The shower is hot, the armchair a welcoming sensation as he lowers himself into it, his body weary after another arduous week spent teaching youngsters who are impervious to his methods and dead set against any type of learning. They all seem to know better, their minds angled in other directions. Perhaps he has lost the knack of knowing what is required to delve inside their heads and stoke up some excitement, his methods now antiquated and no longer of use to anybody. Perhaps it’s time to think about retirement.

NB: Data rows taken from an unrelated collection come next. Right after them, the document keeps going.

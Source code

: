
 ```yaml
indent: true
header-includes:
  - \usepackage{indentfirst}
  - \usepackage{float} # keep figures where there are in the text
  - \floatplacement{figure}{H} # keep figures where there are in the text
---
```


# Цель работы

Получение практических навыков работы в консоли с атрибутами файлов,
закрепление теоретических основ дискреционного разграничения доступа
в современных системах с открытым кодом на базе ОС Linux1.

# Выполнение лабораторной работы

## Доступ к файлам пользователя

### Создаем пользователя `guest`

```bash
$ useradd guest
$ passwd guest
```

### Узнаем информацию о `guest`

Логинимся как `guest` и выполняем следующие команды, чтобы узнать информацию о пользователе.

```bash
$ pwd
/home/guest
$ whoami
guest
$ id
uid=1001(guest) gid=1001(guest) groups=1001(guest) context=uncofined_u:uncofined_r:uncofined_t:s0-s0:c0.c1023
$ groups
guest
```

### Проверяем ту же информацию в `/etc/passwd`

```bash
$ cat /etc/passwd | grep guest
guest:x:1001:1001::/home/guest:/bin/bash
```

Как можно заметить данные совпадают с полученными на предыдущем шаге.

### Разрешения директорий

He reaches over to the bottle, its heft and amber hue a reassuring sight in the dimness of the room, and pours himself a long slug, the gentle trickle of the liquid the only noise in the surrounding silence. The thrum of his heartbeat slows down from a racing pulse to a gentle tick inside his abdomen as he raises the glass to his lips and lets the whisky do its job, allowing him to forget, allowing him to push everything away and focus only on the peaty flavour as it hits the back of his throat with a welcome punch. No more classroom worries, no more caring duties. No more of anything except being his own person and savouring the moment, his mind slowing down, his senses in harmony with his immediate environment.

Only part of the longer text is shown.